● **ASSIGNED TASK**: Copy each line exactly, starting with the one that contains "A lightweight musicplayer" and stopping after the last line of the material below, with nothing else.

● **RECORDS**:
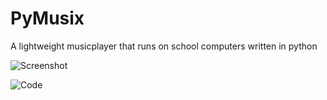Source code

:# PyMusix
A lightweight musicplayer that runs on school computers written in python 

![Screenshot](https://i.imgur.com/yKNWloa.png)

![Code](https://imgur.com/a/TveM4RA.png)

● **OUTPUT FOR THIS TASK**:
A lightweight musicplayer that runs on school computers written in python 

![Screenshot](https://i.imgur.com/yKNWloa.png)

![Code](https://imgur.com/a/TveM4RA.png)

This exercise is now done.